Nederlanders willen graag helpen. Maar thuis afspreken is niet altijd goed.
Ik wil van Bahar graag horen wat ze vindt van vrijwilligers die bij gezinnen thuis komen voorlezen. Ze heeft daarvan zelf geen gebruik gemaakt voor haar dochter. Haar dochter leerde goed op school en zij en haar man spreken inmiddels ook goed Nederlands.
Rian: ‘Jullie zijn hoogopgeleid en konden het zelf goed redden. Voor andere gezinnen kan het heel waardevol zijn, maar soms ook wat ongemakkelijk. Ik ging laatst met een vrijwilliger van de VoorleesExpress mee naar een Eritrees gezin. De moeder sprak geen Nederlands, was in de kamer, maar kwam er niet bij zitten. Ze liep een beetje te poetsen. Misschien schaamde ze zich? Het is ook best raar als een vreemde jouw kind voorleest. Heb jij misschien een tip hoe die vrijwilliger de moeder erbij kan betrekken?’
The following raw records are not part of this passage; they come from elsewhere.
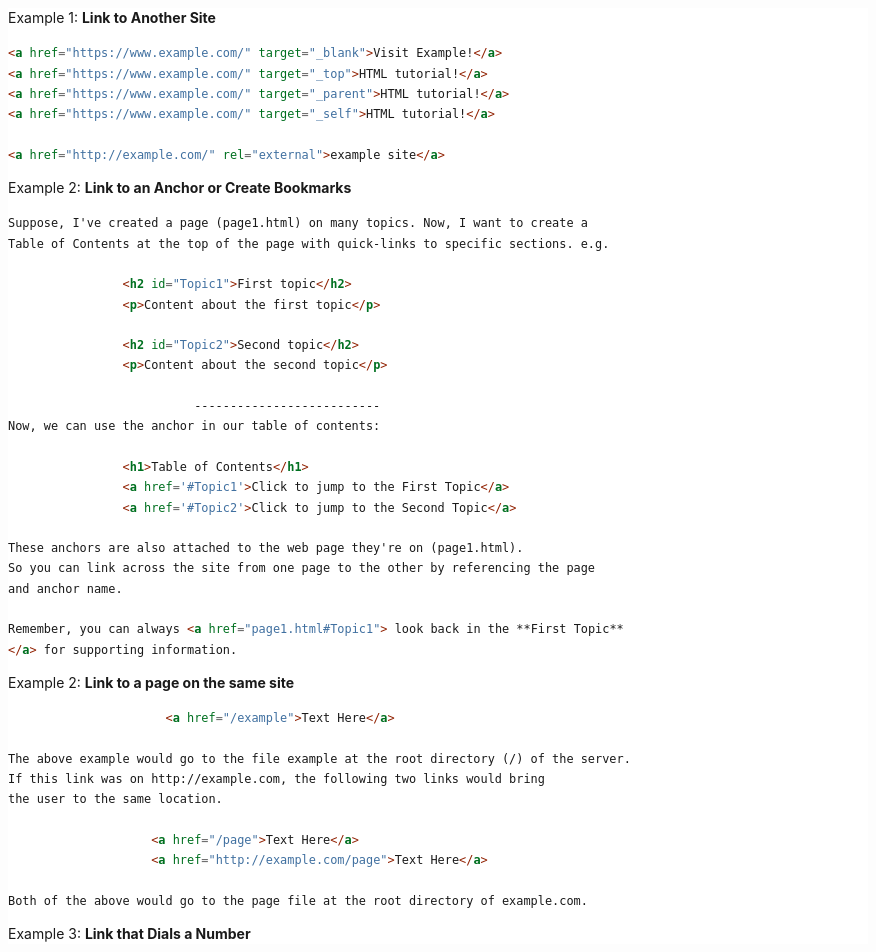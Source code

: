 Example 1: **Link to Another Site**

```html
<a href="https://www.example.com/" target="_blank">Visit Example!</a>
<a href="https://www.example.com/" target="_top">HTML tutorial!</a>
<a href="https://www.example.com/" target="_parent">HTML tutorial!</a>
<a href="https://www.example.com/" target="_self">HTML tutorial!</a>

<a href="http://example.com/" rel="external">example site</a>
```

Example 2: **Link to an Anchor or Create Bookmarks**

```html
Suppose, I've created a page (page1.html) on many topics. Now, I want to create a 
Table of Contents at the top of the page with quick-links to specific sections. e.g.

				<h2 id="Topic1">First topic</h2>
				<p>Content about the first topic</p>

				<h2 id="Topic2">Second topic</h2>
				<p>Content about the second topic</p>

                          --------------------------
Now, we can use the anchor in our table of contents:

				<h1>Table of Contents</h1>
				<a href='#Topic1'>Click to jump to the First Topic</a>
				<a href='#Topic2'>Click to jump to the Second Topic</a>

These anchors are also attached to the web page they're on (page1.html). 
So you can link across the site from one page to the other by referencing the page 
and anchor name.

Remember, you can always <a href="page1.html#Topic1"> look back in the **First Topic** 
</a> for supporting information.
```

Example 2: **Link to a page on the same site**

```html
                      <a href="/example">Text Here</a>

The above example would go to the file example at the root directory (/) of the server.
If this link was on http://example.com, the following two links would bring 
the user to the same location.

					<a href="/page">Text Here</a>
					<a href="http://example.com/page">Text Here</a>

Both of the above would go to the page file at the root directory of example.com.
```

Example 3: **Link that Dials a Number**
Bahar: ‘Als er een bieb in de buurt is, kunnen ze beter daar afspreken. Dat is veiliger. De moeder kan bang zijn dat haar interieur niet zo mooi is, of ze heeft geen thee of koffie in huis. Mijn taalcoach komt als voorleesmoeder bij een Syrische familie. De vader zegt niets tegen haar en dat voelt heel ongemakkelijk.’
Rian: ‘Misschien denkt hij dat hij niet naar haar mag kijken omdat zij een vrouw is.’
Bahar: ‘Dat kan. Je weet niet altijd wat mensen denken en daar kom je ook niet altijd achter. Nederlanders zijn heel open. Ze willen graag helpen. Maar in het begin, voor de eerste afspraak, is bij iemand thuis afspreken is niet zo handig.’
Rian: ‘In de bibliotheek kan die moeder ook niet gaan poetsen. Dan moet ze wel meedoen. Ik vind het een goede tip.’
Weer lesgeven
Tot slot vraag ik Bahar of ze in Nederland weer wil gaan lesgeven.
Bahar: ‘Mijn baan, mijn werk, mijn beroep … dat is echt een soort moedertaalwerk. Het kapitaal van mijn werk is taal. Ik ben heel tevreden met mijn Nederlandse niveau, maar ik weet heel goed dat het nog niet genoeg is. Wij hebben hier voor buitenlanders ook gelukkig meer opties. Mijn man (docent hoger onderwijs) heeft zijn certificaat gekregen van het traject Wereldburgers voor de klas. Ik wil graag een soortgelijk traject volgen. In elk geval wil ik met kinderen werken.’